--- Exercise materials ---

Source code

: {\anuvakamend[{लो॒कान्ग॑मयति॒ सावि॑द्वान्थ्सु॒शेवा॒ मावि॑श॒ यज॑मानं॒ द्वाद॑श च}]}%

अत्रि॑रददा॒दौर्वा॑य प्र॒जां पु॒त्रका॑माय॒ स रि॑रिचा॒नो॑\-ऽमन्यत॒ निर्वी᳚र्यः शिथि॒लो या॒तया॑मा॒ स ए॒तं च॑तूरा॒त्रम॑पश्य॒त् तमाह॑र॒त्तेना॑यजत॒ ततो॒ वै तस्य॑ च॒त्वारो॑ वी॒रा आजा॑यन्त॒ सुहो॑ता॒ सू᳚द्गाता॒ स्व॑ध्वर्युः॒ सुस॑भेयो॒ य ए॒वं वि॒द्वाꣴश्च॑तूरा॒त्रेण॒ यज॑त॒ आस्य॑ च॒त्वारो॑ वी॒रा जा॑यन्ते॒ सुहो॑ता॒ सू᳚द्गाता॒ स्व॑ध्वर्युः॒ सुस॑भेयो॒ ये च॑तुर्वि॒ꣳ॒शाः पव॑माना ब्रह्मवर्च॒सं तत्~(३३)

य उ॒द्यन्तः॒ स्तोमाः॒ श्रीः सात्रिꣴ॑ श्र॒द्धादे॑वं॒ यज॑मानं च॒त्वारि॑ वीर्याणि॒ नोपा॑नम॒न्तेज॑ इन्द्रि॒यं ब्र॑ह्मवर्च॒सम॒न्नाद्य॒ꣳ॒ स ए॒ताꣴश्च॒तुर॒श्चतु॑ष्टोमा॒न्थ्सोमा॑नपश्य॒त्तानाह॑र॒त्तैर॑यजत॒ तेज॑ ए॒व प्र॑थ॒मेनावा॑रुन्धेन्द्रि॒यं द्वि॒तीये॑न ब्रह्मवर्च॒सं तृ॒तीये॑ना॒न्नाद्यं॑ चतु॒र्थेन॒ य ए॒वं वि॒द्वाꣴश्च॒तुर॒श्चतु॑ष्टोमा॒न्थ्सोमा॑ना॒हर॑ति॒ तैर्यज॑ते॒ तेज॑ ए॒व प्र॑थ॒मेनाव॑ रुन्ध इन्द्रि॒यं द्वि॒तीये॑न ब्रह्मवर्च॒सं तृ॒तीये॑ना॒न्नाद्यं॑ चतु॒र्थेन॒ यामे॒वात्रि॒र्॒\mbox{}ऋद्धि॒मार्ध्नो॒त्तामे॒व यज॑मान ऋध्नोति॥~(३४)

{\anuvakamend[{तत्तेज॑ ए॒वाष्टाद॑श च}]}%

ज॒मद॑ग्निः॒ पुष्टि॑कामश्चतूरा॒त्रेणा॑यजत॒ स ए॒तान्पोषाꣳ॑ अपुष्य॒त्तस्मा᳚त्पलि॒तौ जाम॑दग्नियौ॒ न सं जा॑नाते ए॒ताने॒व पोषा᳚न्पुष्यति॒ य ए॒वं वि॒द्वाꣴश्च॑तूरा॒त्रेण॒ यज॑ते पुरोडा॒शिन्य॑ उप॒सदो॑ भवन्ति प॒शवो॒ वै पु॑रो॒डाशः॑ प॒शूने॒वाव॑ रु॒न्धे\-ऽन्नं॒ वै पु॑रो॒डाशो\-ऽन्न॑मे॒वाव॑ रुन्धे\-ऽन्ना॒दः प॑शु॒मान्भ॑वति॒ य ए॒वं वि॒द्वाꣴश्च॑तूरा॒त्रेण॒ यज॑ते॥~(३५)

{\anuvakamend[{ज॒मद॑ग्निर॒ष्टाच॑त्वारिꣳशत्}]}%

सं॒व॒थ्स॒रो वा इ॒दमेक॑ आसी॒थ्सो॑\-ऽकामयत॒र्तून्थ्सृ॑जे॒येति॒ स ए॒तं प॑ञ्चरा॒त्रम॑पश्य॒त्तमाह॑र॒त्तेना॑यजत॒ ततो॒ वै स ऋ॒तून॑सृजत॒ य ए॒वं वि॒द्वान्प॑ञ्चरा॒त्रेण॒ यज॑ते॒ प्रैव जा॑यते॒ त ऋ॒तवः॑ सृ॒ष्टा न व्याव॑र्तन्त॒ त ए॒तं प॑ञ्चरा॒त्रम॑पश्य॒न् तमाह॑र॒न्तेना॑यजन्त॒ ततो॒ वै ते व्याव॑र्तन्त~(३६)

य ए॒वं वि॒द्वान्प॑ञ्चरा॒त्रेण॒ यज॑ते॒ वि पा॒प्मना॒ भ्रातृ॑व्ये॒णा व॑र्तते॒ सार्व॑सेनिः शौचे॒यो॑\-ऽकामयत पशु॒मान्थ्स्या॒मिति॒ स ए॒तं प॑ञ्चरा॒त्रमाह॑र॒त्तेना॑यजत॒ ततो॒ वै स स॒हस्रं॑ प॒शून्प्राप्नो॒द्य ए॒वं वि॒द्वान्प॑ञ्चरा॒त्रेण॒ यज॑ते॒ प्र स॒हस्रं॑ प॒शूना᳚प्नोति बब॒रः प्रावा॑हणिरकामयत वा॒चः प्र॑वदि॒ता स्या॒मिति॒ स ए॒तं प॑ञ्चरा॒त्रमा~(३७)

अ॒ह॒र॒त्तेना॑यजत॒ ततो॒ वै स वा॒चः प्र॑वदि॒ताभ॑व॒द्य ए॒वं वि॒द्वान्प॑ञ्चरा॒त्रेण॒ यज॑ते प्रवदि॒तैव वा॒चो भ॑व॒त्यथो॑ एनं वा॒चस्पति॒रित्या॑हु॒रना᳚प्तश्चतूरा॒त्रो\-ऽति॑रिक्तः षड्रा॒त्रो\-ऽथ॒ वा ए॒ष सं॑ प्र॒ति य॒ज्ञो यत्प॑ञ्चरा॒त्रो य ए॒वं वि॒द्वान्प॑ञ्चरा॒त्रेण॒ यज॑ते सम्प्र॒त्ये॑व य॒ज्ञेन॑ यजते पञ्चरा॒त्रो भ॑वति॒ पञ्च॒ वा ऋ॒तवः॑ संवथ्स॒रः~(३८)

---

● **Try it**: Up to and including the line with "अत्रि॑रददा॒दौर्वा॑य प्र॒जां पु॒त्रका॑माय॒", output each line of the entries above exactly, starting from the first.

● **Answer to the problem**:
Source code

: {\anuvakamend[{लो॒कान्ग॑मयति॒ सावि॑द्वान्थ्सु॒शेवा॒ मावि॑श॒ यज॑मानं॒ द्वाद॑श च}]}%

अत्रि॑रददा॒दौर्वा॑य प्र॒जां पु॒त्रका॑माय॒ स रि॑रिचा॒नो॑\-ऽमन्यत॒ निर्वी᳚र्यः शिथि॒लो या॒तया॑मा॒ स ए॒तं च॑तूरा॒त्रम॑पश्य॒त् तमाह॑र॒त्तेना॑यजत॒ ततो॒ वै तस्य॑ च॒त्वारो॑ वी॒रा आजा॑यन्त॒ सुहो॑ता॒ सू᳚द्गाता॒ स्व॑ध्वर्युः॒ सुस॑भेयो॒ य ए॒वं वि॒द्वाꣴश्च॑तूरा॒त्रेण॒ यज॑त॒ आस्य॑ च॒त्वारो॑ वी॒रा जा॑यन्ते॒ सुहो॑ता॒ सू᳚द्गाता॒ स्व॑ध्वर्युः॒ सुस॑भेयो॒ ये च॑तुर्वि॒ꣳ॒शाः पव॑माना ब्रह्मवर्च॒सं तत्~(३३)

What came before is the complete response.